What a drag. Parents resort to Benadryl to relieve their children’s maddening itching at night when cortisol levels are low, and get blindsided by RLS.
For these children, newer, non-sedating antihistamines such as loratadine [Claritin] and cetirizine [Zyrtec] are preferable to Benadryl. According Ondo, “We don’t yet understand why sedating antihistamines worsen restless legs syndrome, but we do know that non-sedating antihistamines do not affect the symptoms as much because they do not enter the brain as easily.”
I posed this problem to our contributor, Jessica Dabler Martin, PhD neuroscientist who found a 2009 article that elucidates some of the research on histamine and RLS, which is inconclusive on the specific pathways involved. She observes, “I’m just amazed at how little this has been looked at even though the association has been there for some time! The study referenced from Hopkins was a poster abstract at a neuroscience meeting from 2008, but it appears they never went on to fully publish the results.

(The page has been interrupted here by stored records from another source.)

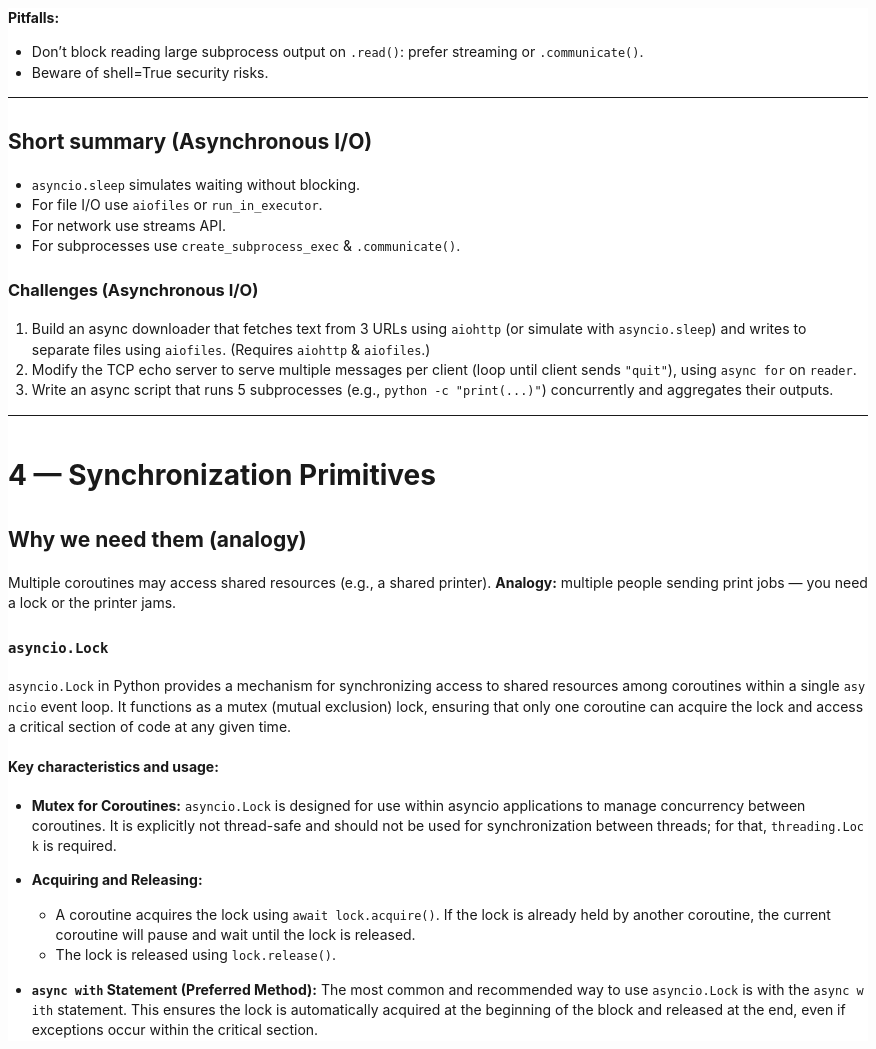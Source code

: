 **Pitfalls:**

* Don’t block reading large subprocess output on `.read()`: prefer streaming or `.communicate()`.
* Beware of shell=True security risks.

---

## Short summary (Asynchronous I/O)

* `asyncio.sleep` simulates waiting without blocking.
* For file I/O use `aiofiles` or `run_in_executor`.
* For network use streams API.
* For subprocesses use `create_subprocess_exec` & `.communicate()`.

### Challenges (Asynchronous I/O)

1. Build an async downloader that fetches text from 3 URLs using `aiohttp` (or simulate with `asyncio.sleep`) and writes to separate files using `aiofiles`. (Requires `aiohttp` & `aiofiles`.)
2. Modify the TCP echo server to serve multiple messages per client (loop until client sends `"quit"`), using `async for` on `reader`.
3. Write an async script that runs 5 subprocesses (e.g., `python -c "print(...)"`) concurrently and aggregates their outputs.

---

# 4 — Synchronization Primitives

## Why we need them (analogy)

Multiple coroutines may access shared resources (e.g., a shared printer). **Analogy:** multiple people sending print jobs — you need a lock or the printer jams.

### `asyncio.Lock`

`asyncio.Lock` in Python provides a mechanism for synchronizing access to shared resources among coroutines within a single `asyncio` event loop. It functions as a mutex (mutual exclusion) lock, ensuring that only one coroutine can acquire the lock and access a critical section of code at any given time. 

#### **Key characteristics and usage:** 

* **Mutex for Coroutines:** `asyncio.Lock` is designed for use within asyncio applications to manage concurrency between coroutines. It is explicitly not thread-safe and should not be used for synchronization between threads; for that, `threading.Lock` is required. 
* **Acquiring and Releasing:** 
	* A coroutine acquires the lock using `await lock.acquire()`. If the lock is already held by another coroutine, the current coroutine will pause and wait until the lock is released. 
	* The lock is released using `lock.release()`. 

* **`async with` Statement (Preferred Method):** The most common and recommended way to use `asyncio.Lock` is with the `async with` statement. This ensures the lock is automatically acquired at the beginning of the block and released at the end, even if exceptions occur within the critical section.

“Once again, all of this shows that the same molecule – histamine in this case – can have many different functions throughout the body. The nervous and immune systems overlap yet again.”
Thanks, Jessica.
So, once again sleep disturbance and allergies collide. Poor sleep takes the fun out of waking life, not to mention overall good health. There’s a good reason that sleep deprivation is a form of torture.